Food and goods not ruined by seawater and the lack of power fell victim to sewer waste and mold. Even businesses on working power grids lost an important ingredient for success: employees. Many workers faced impossible commutes because of gas shortages and spotty transportation.
As is often the case, many business owners in the storm's path had not bought insurance beyond standard business protection -- nothing for floodwaters or business interruption. Even a week later, after hauling out sodden goods and trying to reroute shipments and find insurance brokers, some were too overwhelmed to know if their businesses could survive.

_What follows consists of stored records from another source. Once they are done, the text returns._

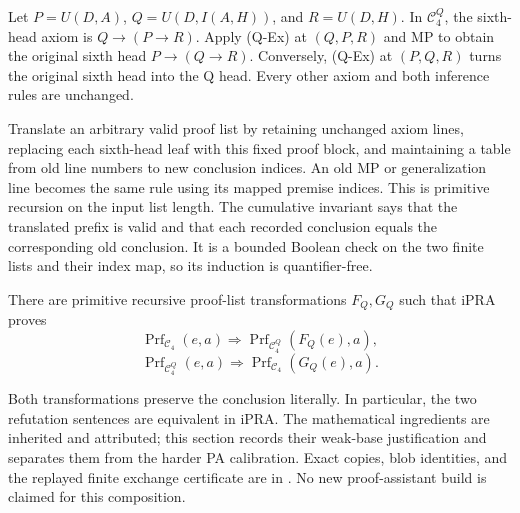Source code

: Let $P=U(D,A)$, $Q=U(D,I(A,H))$, and $R=U(D,H)$.
In $\mathcal C_4^Q$, the sixth-head axiom is $Q\to(P\to R)$.
Apply (Q-Ex) at $(Q,P,R)$ and MP to obtain the original sixth head
$P\to(Q\to R)$.  Conversely, (Q-Ex) at $(P,Q,R)$ turns the original
sixth head into the Q head.  Every other axiom and both inference rules
are unchanged.

Translate an arbitrary valid proof list by retaining unchanged axiom
lines, replacing each sixth-head leaf with this fixed proof block, and
maintaining a table from old line numbers to new conclusion indices.
An old MP or generalization line becomes the same rule using its mapped
premise indices.  This is primitive recursion on the input list length.
The cumulative invariant says that the translated prefix is valid and
that each recorded conclusion equals the corresponding old conclusion.
It is a bounded Boolean check on the two finite lists and their index
map, so its induction is quantifier-free.

\begin{theorem}
There are primitive recursive proof-list transformations $F_Q,G_Q$ such
that iPRA proves
\[
 \operatorname{Prf}_{\mathcal C_4}(e,a)
 \Longrightarrow\operatorname{Prf}_{\mathcal C_4^Q}(F_Q(e),a),
\]
\[
 \operatorname{Prf}_{\mathcal C_4^Q}(e,a)
 \Longrightarrow\operatorname{Prf}_{\mathcal C_4}(G_Q(e),a).
\]
\end{theorem}

Both transformations preserve the conclusion literally.  In particular,
the two refutation sentences are equivalent in iPRA.  The mathematical
ingredients are inherited and attributed; this section records their
weak-base justification and separates them from the harder PA calibration.
Exact copies, blob identities, and the replayed finite exchange certificate
are in .  No new proof-assistant build is
claimed for this composition.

"We made a pact that we weren't going to think about it," said Kristy Hadeka, co-owner of Brooklyn Slate Co., which sells slate cheese boards and kitchen items. "If you think about how the situation is, it's so incredibly overwhelming, you don't want to do anything."
Hadeka, 29, and Sean Tice, 28, her boyfriend and business partner, were weeks from moving their business into a renovated storefront in the Red Hook section of Brooklyn, three blocks from New York Harbor. New plumbing and electrical work had been installed, costing them more than $10,000.
They planned to have offices and a small store there, too. It would be a big step for the 2 1/2-year-old company, which started in the couple's South Slope apartment and grew to $1.5 million in sales last year, including to big clients like Whole Foods.
All of that -- and $5,000 in merchandise for a holiday market -- was ruined by six feet of water. The company did not have flood insurance. Tice called the agent later to say, "Add it."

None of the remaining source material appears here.